• [ABOUT THIS TASK] Write out exactly the line containing "他们一样躺卧在尘土中，都被虫子遮盖。" along with each line that follows it in the records below, and no others.

(Source texts of formatted documents)
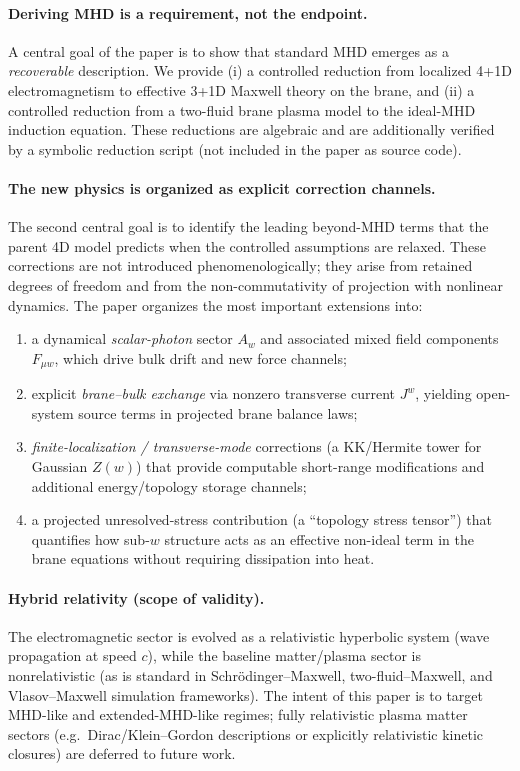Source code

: \documentclass[11pt]{article}
\begin{document}
\paragraph{Deriving MHD is a requirement, not the endpoint.}
A central goal of the paper is to show that standard MHD emerges as a \emph{recoverable} description. We provide (i) a controlled reduction from localized 4+1D electromagnetism to effective 3+1D Maxwell theory on the brane, and (ii) a controlled reduction from a two-fluid brane plasma model to the ideal-MHD induction equation. These reductions are algebraic and are additionally verified by a symbolic reduction script (not included in the paper as source code).

\paragraph{The new physics is organized as explicit correction channels.}
The second central goal is to identify the leading beyond-MHD terms that the parent 4D model predicts when the controlled assumptions are relaxed. These corrections are not introduced phenomenologically; they arise from retained degrees of freedom and from the non-commutativity of projection with nonlinear dynamics. The paper organizes the most important extensions into:
\begin{enumerate}[leftmargin=1.5em]
\item a dynamical \emph{scalar-photon} sector \(A_w\) and associated mixed field components \(F_{\mu w}\), which drive bulk drift and new force channels;
\item explicit \emph{brane--bulk exchange} via nonzero transverse current \(J^w\), yielding open-system source terms in projected brane balance laws;
\item \emph{finite-localization / transverse-mode} corrections (a KK/Hermite tower for Gaussian \(Z(w)\)) that provide computable short-range modifications and additional energy/topology storage channels;
\item a projected unresolved-stress contribution (a ``topology stress tensor'') that quantifies how sub-\(w\) structure acts as an effective non-ideal term in the brane equations without requiring dissipation into heat.
\end{enumerate}

\paragraph{Hybrid relativity (scope of validity).}
The electromagnetic sector is evolved as a relativistic hyperbolic system (wave propagation at speed \(c\)), while the baseline matter/plasma sector is nonrelativistic (as is standard in Schr\"odinger--Maxwell, two-fluid--Maxwell, and Vlasov--Maxwell simulation frameworks). The intent of this paper is to target MHD-like and extended-MHD-like regimes; fully relativistic plasma matter sectors (e.g.\ Dirac/Klein--Gordon descriptions or explicitly relativistic kinetic closures) are deferred to future work.
\end{document}
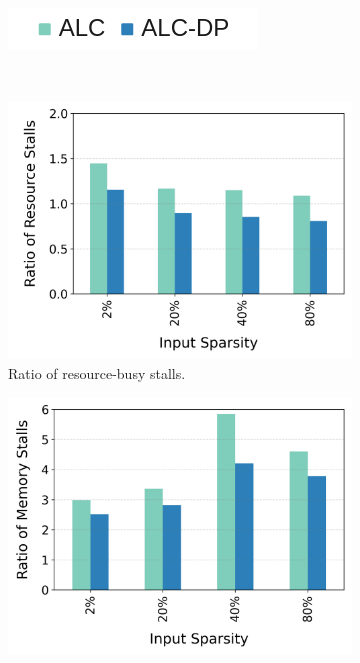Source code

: \begin{figure}[htbp]
  \centering
  \begin{subfigure}{4 cm}
    \centering
    \includegraphics[width=\textwidth]{Figures/Evaluations/Legend.png}
  \end{subfigure}\\
  
  \begin{subfigure}{.49\textwidth}
    \centering
    \includegraphics[width=\textwidth, height=.28\textheight]{Figures/Evaluations/if_then_else_many_scatter_resource_stalls.png}
    \caption{Ratio of resource-busy stalls.}
    \label{fig:if-then-else-many-scatter-resource-stalls}
  \end{subfigure}%
  \begin{subfigure}{.49\textwidth}
        \centering
    \includegraphics[width=\textwidth, height=.28\textheight]{Figures/Evaluations/if_then_else_many_scatter_mem_stalls.png}

\end{subfigure}
\end{figure}
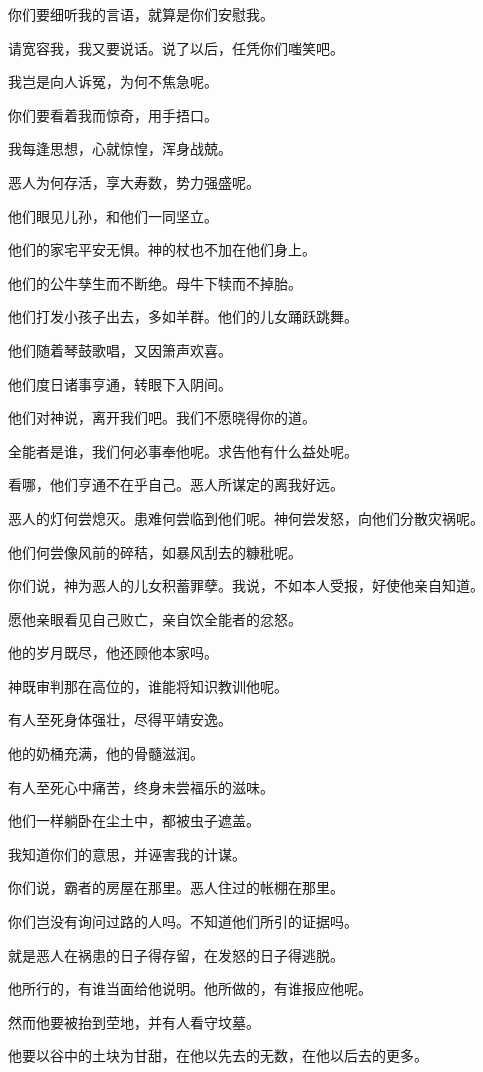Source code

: \documentclass[12pt,oneside]{book}
\begin{document}
你们要细听我的言语，就算是你们安慰我。

请宽容我，我又要说话。说了以后，任凭你们嗤笑吧。

我岂是向人诉冤，为何不焦急呢。

你们要看着我而惊奇，用手捂口。

我每逢思想，心就惊惶，浑身战兢。

恶人为何存活，享大寿数，势力强盛呢。

他们眼见儿孙，和他们一同坚立。

他们的家宅平安无惧。神的杖也不加在他们身上。

他们的公牛孳生而不断绝。母牛下犊而不掉胎。

他们打发小孩子出去，多如羊群。他们的儿女踊跃跳舞。

他们随着琴鼓歌唱，又因箫声欢喜。

他们度日诸事亨通，转眼下入阴间。

他们对神说，离开我们吧。我们不愿晓得你的道。

全能者是谁，我们何必事奉他呢。求告他有什么益处呢。

看哪，他们亨通不在乎自己。恶人所谋定的离我好远。

恶人的灯何尝熄灭。患难何尝临到他们呢。神何尝发怒，向他们分散灾祸呢。

他们何尝像风前的碎秸，如暴风刮去的糠秕呢。

你们说，神为恶人的儿女积蓄罪孽。我说，不如本人受报，好使他亲自知道。

愿他亲眼看见自己败亡，亲自饮全能者的忿怒。

他的岁月既尽，他还顾他本家吗。

神既审判那在高位的，谁能将知识教训他呢。

有人至死身体强壮，尽得平靖安逸。

他的奶桶充满，他的骨髓滋润。

有人至死心中痛苦，终身未尝福乐的滋味。

他们一样躺卧在尘土中，都被虫子遮盖。

我知道你们的意思，并诬害我的计谋。

你们说，霸者的房屋在那里。恶人住过的帐棚在那里。

你们岂没有询问过路的人吗。不知道他们所引的证据吗。

就是恶人在祸患的日子得存留，在发怒的日子得逃脱。

他所行的，有谁当面给他说明。他所做的，有谁报应他呢。

然而他要被抬到茔地，并有人看守坟墓。

他要以谷中的土块为甘甜，在他以先去的无数，在他以后去的更多。
\end{document}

• [SOLVED EXERCISE]
他们一样躺卧在尘土中，都被虫子遮盖。

我知道你们的意思，并诬害我的计谋。

你们说，霸者的房屋在那里。恶人住过的帐棚在那里。

你们岂没有询问过路的人吗。不知道他们所引的证据吗。

就是恶人在祸患的日子得存留，在发怒的日子得逃脱。

他所行的，有谁当面给他说明。他所做的，有谁报应他呢。

然而他要被抬到茔地，并有人看守坟墓。

他要以谷中的土块为甘甜，在他以先去的无数，在他以后去的更多。
\end{document}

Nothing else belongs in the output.